Document images with source code

--------------------------------

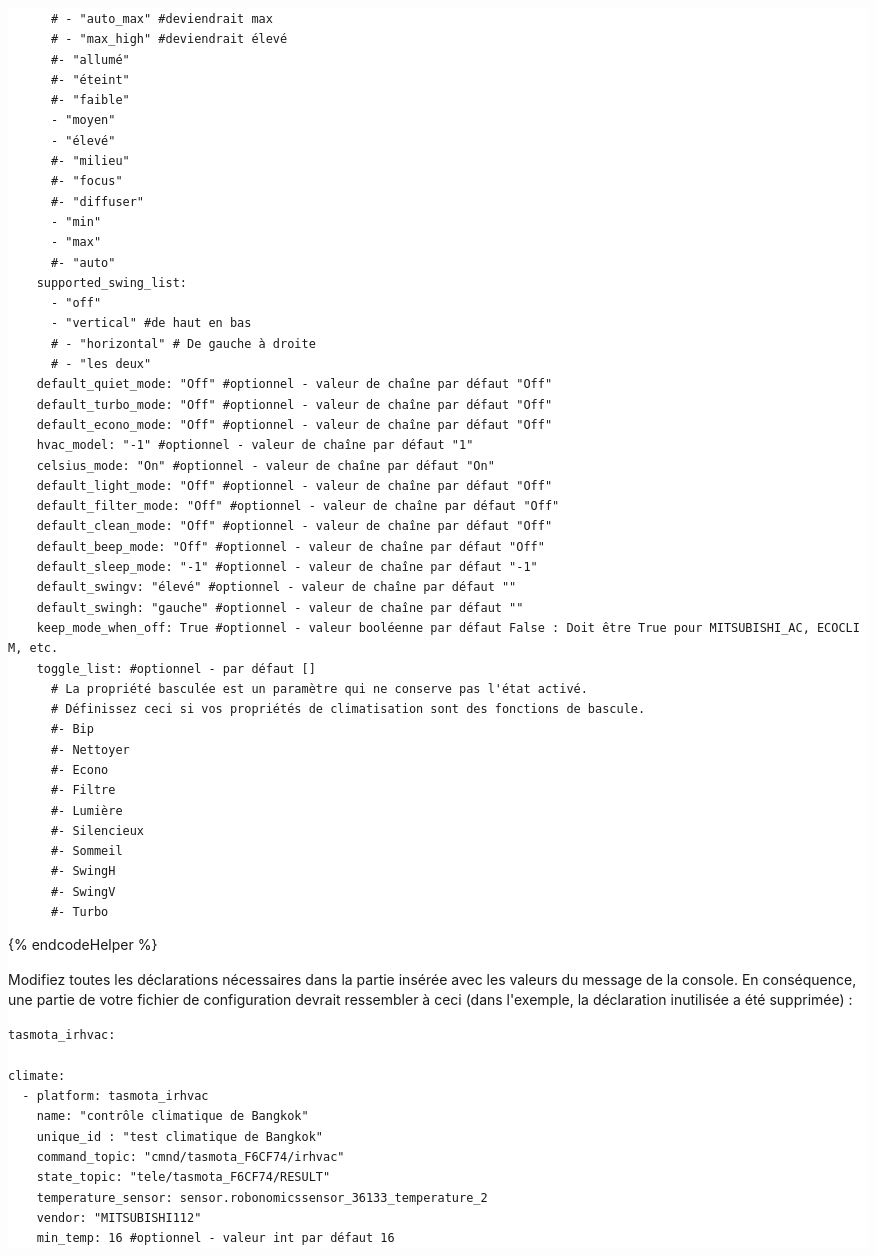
 ```shell
      # - "auto_max" #deviendrait max
      # - "max_high" #deviendrait élevé
      #- "allumé"
      #- "éteint"
      #- "faible"
      - "moyen"
      - "élevé"
      #- "milieu"
      #- "focus"
      #- "diffuser"
      - "min"
      - "max"
      #- "auto"
    supported_swing_list:
      - "off"
      - "vertical" #de haut en bas
      # - "horizontal" # De gauche à droite
      # - "les deux"
    default_quiet_mode: "Off" #optionnel - valeur de chaîne par défaut "Off"
    default_turbo_mode: "Off" #optionnel - valeur de chaîne par défaut "Off"
    default_econo_mode: "Off" #optionnel - valeur de chaîne par défaut "Off"
    hvac_model: "-1" #optionnel - valeur de chaîne par défaut "1"
    celsius_mode: "On" #optionnel - valeur de chaîne par défaut "On"
    default_light_mode: "Off" #optionnel - valeur de chaîne par défaut "Off"
    default_filter_mode: "Off" #optionnel - valeur de chaîne par défaut "Off"
    default_clean_mode: "Off" #optionnel - valeur de chaîne par défaut "Off"
    default_beep_mode: "Off" #optionnel - valeur de chaîne par défaut "Off"
    default_sleep_mode: "-1" #optionnel - valeur de chaîne par défaut "-1"
    default_swingv: "élevé" #optionnel - valeur de chaîne par défaut ""
    default_swingh: "gauche" #optionnel - valeur de chaîne par défaut ""
    keep_mode_when_off: True #optionnel - valeur booléenne par défaut False : Doit être True pour MITSUBISHI_AC, ECOCLIM, etc.
    toggle_list: #optionnel - par défaut []
      # La propriété basculée est un paramètre qui ne conserve pas l'état activé.
      # Définissez ceci si vos propriétés de climatisation sont des fonctions de bascule.
      #- Bip
      #- Nettoyer
      #- Econo
      #- Filtre
      #- Lumière
      #- Silencieux
      #- Sommeil
      #- SwingH
      #- SwingV
      #- Turbo
```

{% endcodeHelper %}

Modifiez toutes les déclarations nécessaires dans la partie insérée avec les valeurs du message de la console. En conséquence, une partie de votre fichier de configuration devrait ressembler à ceci
(dans l'exemple, la déclaration inutilisée a été supprimée) :
```
tasmota_irhvac:

climate:
  - platform: tasmota_irhvac
    name: "contrôle climatique de Bangkok"
    unique_id : "test climatique de Bangkok"
    command_topic: "cmnd/tasmota_F6CF74/irhvac"
    state_topic: "tele/tasmota_F6CF74/RESULT"
    temperature_sensor: sensor.robonomicssensor_36133_temperature_2
    vendor: "MITSUBISHI112"
    min_temp: 16 #optionnel - valeur int par défaut 16
```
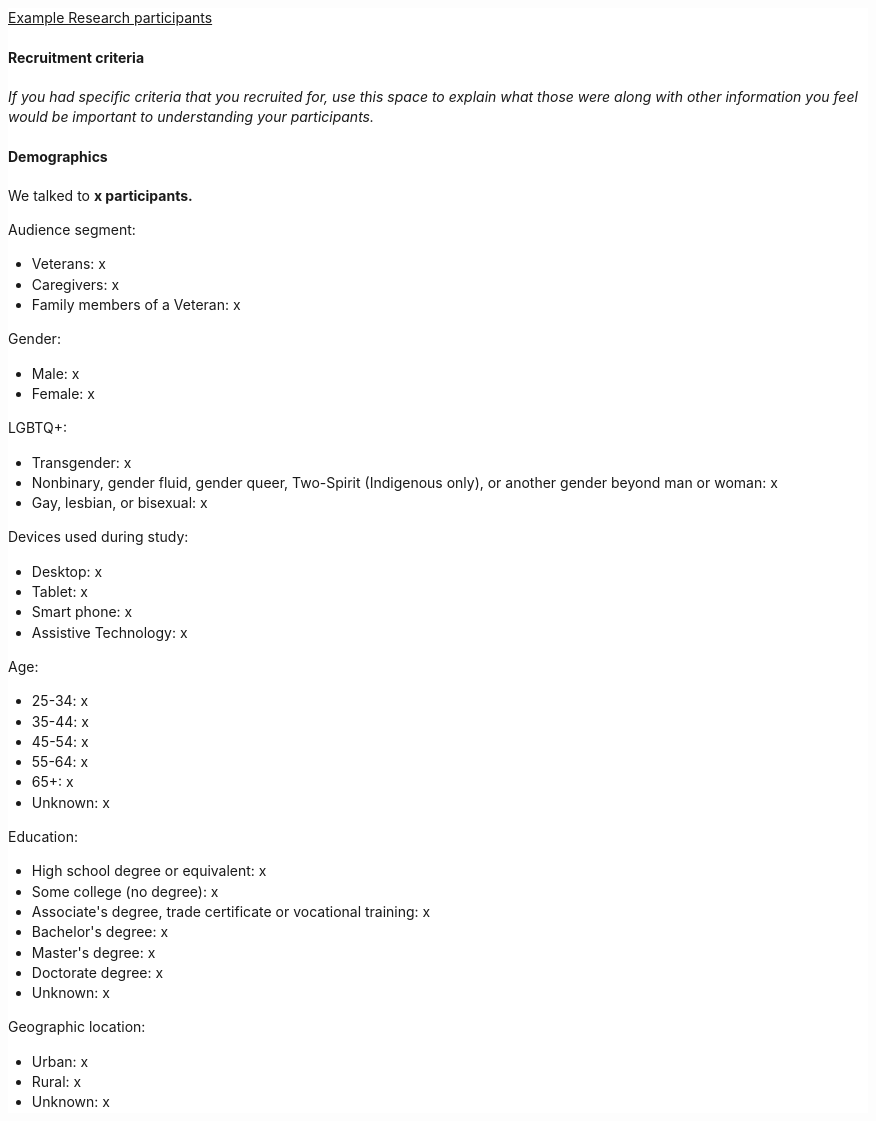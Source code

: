 [Example Research participants](https://github.com/department-of-veterans-affairs/va.gov-team/blob/master/teams/digital-experience/ADE/research/2025-05-save-in-progress/research-findings.md#research-participants)

#### Recruitment criteria

_If you had specific criteria that you recruited for, use this space to explain what those were along with other information you feel would be important to understanding your participants._

#### Demographics 

We talked to **x participants.**

Audience segment:
* Veterans: x 
* Caregivers: x 
* Family members of a Veteran: x  


Gender:
* Male: x 
* Female: x 


LGBTQ+:
* Transgender: x 
* Nonbinary, gender fluid, gender queer, Two-Spirit (Indigenous only), or another gender beyond man or woman: x
* Gay, lesbian, or bisexual: x


Devices used during study: 
* Desktop: x 
* Tablet: x 
* Smart phone: x 
* Assistive Technology: x


Age:
* 25-34: x
* 35-44: x
* 45-54: x
* 55-64: x
* 65+: x
* Unknown: x


Education:
* High school degree or equivalent: x
* Some college (no degree): x
* Associate's degree, trade certificate or vocational training: x
* Bachelor's degree: x
* Master's degree: x
* Doctorate degree: x
* Unknown: x


Geographic location:
* Urban: x
* Rural: x
* Unknown: x
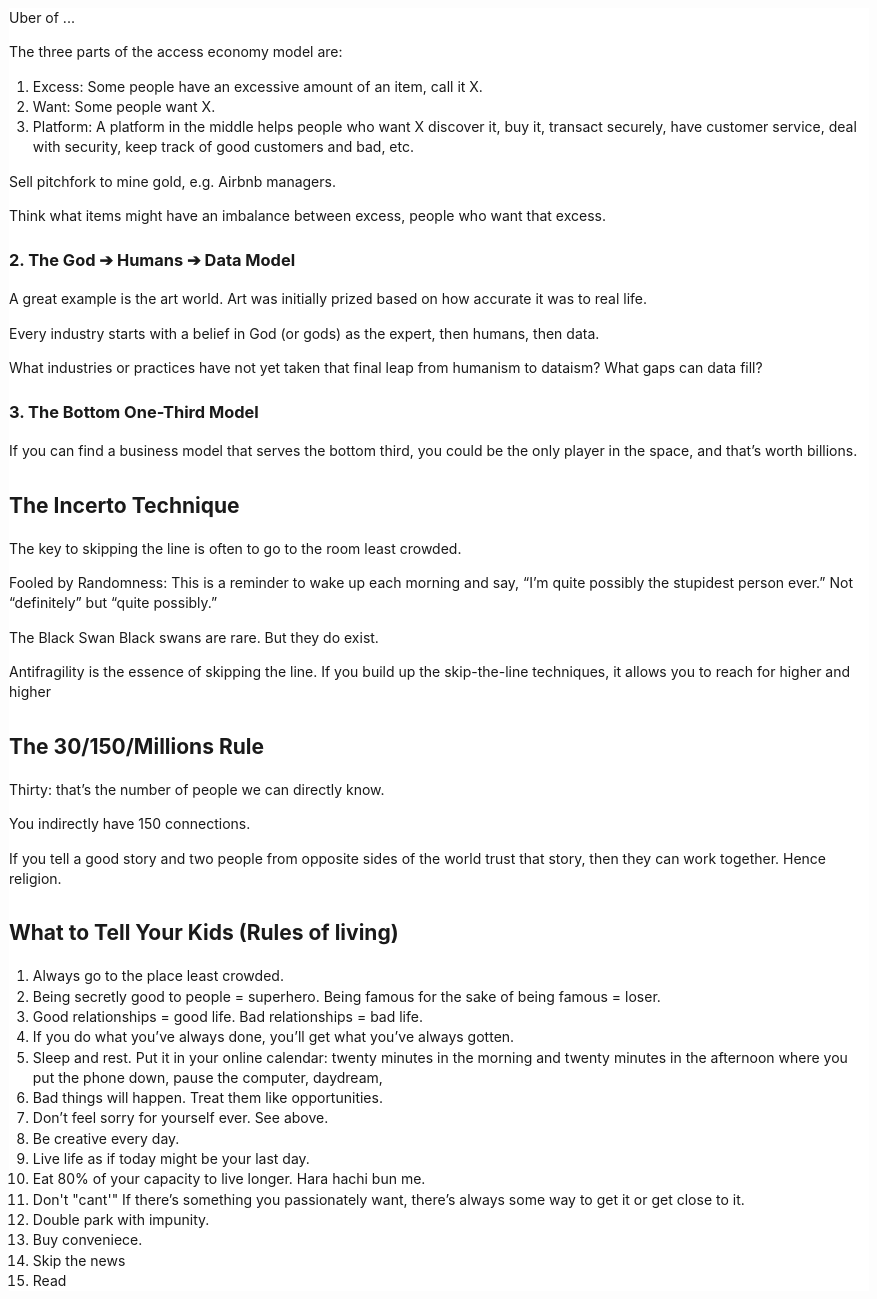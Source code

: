 Uber of ...

The three parts of the access economy model are:

1. Excess: Some people have an excessive amount of an item, call it X.
2. Want: Some people want X.
3. Platform: A platform in the middle helps people who want X discover it, buy it, transact securely, have customer service, deal with security, keep track of good customers and bad, etc.

Sell pitchfork to mine gold, e.g. Airbnb managers.

Think what items might have an imbalance between excess, people who want that excess.

### 2. The God ➔ Humans ➔ Data Model

A great example is the art world. Art was initially prized based on how accurate it was to real life.

Every industry starts with a belief in God (or gods) as the expert, then humans, then data.

What industries or practices have not yet taken that final leap from humanism to dataism? What gaps can data fill?

### 3. The Bottom One-Third Model

If you can find a business model that serves the bottom third, you could be the only player in the space, and that’s worth billions.

## The Incerto Technique

The key to skipping the line is often to go to the room least crowded.

Fooled by Randomness: This is a reminder to wake up each morning and say, “I’m quite possibly the stupidest person ever.” Not “definitely” but “quite possibly.”

The Black Swan Black swans are rare. But they do exist.

Antifragility is the essence of skipping the line. If you build up the skip-the-line techniques, it allows you to reach for higher and higher

## The 30/150/Millions Rule

Thirty: that’s the number of people we can directly know.

You indirectly have 150 connections.

If you tell a good story and two people from opposite sides of the world trust that story, then they can work together. Hence religion.

## What to Tell Your Kids (Rules of living)

1. Always go to the place least crowded.
2. Being secretly good to people = superhero. Being famous for the sake of being famous = loser.
3. Good relationships = good life. Bad relationships = bad life.
4. If you do what you’ve always done, you’ll get what you’ve always gotten.
5. Sleep and rest. Put it in your online calendar: twenty minutes in the morning and twenty minutes in the afternoon where you put the phone down, pause the computer, daydream,
6. Bad things will happen. Treat them like opportunities.
7. Don’t feel sorry for yourself ever. See above.
8. Be creative every day.
9. Live life as if today might be your last day.
10. Eat 80% of your capacity to live longer. Hara hachi bun me.
11. Don't "cant'" If there’s something you passionately want, there’s always some way to get it or get close to it.
12. Double park with impunity.
13. Buy conveniece.
14. Skip the news
15. Read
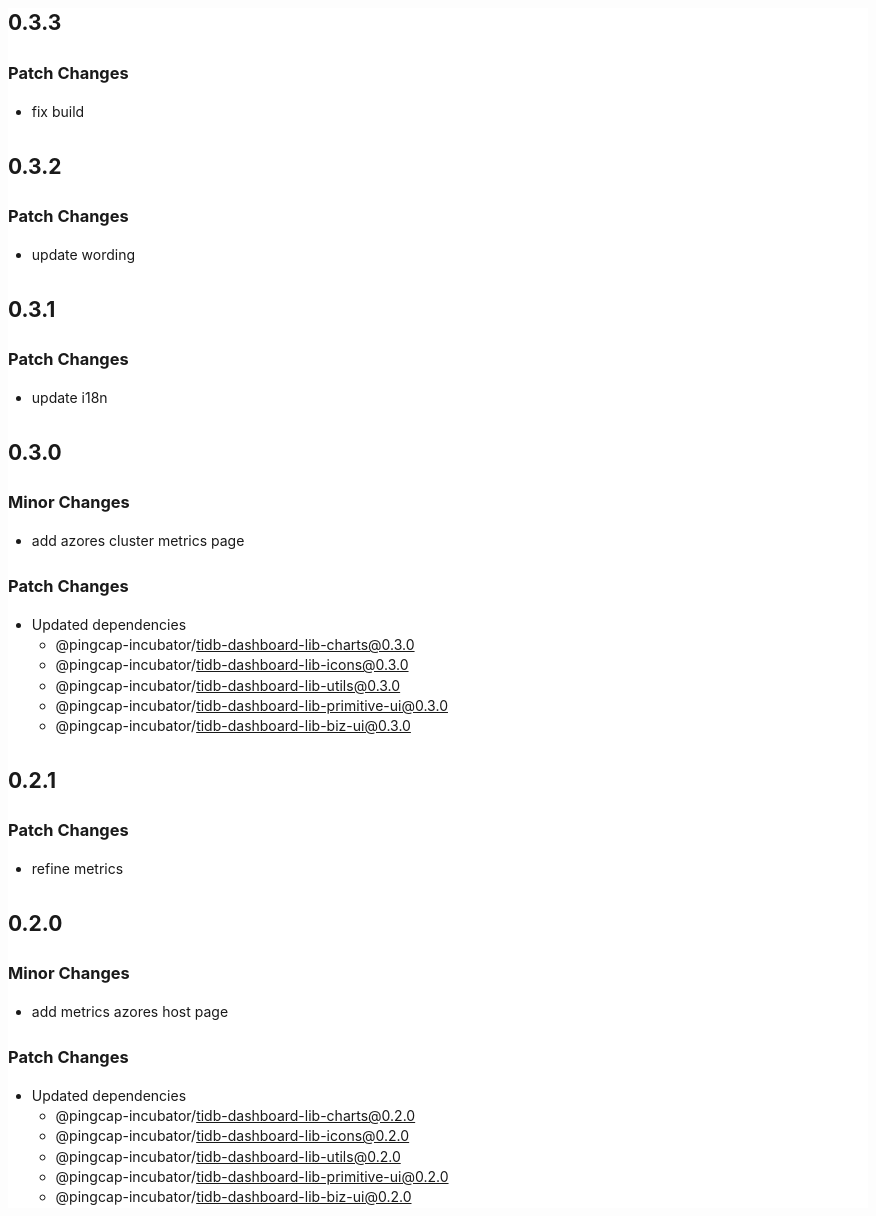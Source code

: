 ## 0.3.3

### Patch Changes

- fix build

## 0.3.2

### Patch Changes

- update wording

## 0.3.1

### Patch Changes

- update i18n

## 0.3.0

### Minor Changes

- add azores cluster metrics page

### Patch Changes

- Updated dependencies
  - @pingcap-incubator/tidb-dashboard-lib-charts@0.3.0
  - @pingcap-incubator/tidb-dashboard-lib-icons@0.3.0
  - @pingcap-incubator/tidb-dashboard-lib-utils@0.3.0
  - @pingcap-incubator/tidb-dashboard-lib-primitive-ui@0.3.0
  - @pingcap-incubator/tidb-dashboard-lib-biz-ui@0.3.0

## 0.2.1

### Patch Changes

- refine metrics

## 0.2.0

### Minor Changes

- add metrics azores host page

### Patch Changes

- Updated dependencies
  - @pingcap-incubator/tidb-dashboard-lib-charts@0.2.0
  - @pingcap-incubator/tidb-dashboard-lib-icons@0.2.0
  - @pingcap-incubator/tidb-dashboard-lib-utils@0.2.0
  - @pingcap-incubator/tidb-dashboard-lib-primitive-ui@0.2.0
  - @pingcap-incubator/tidb-dashboard-lib-biz-ui@0.2.0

--------------------------------

**Your goal:** Give only a number, namely how many lines in the entries above hold the word "might".

**Solution below:** 2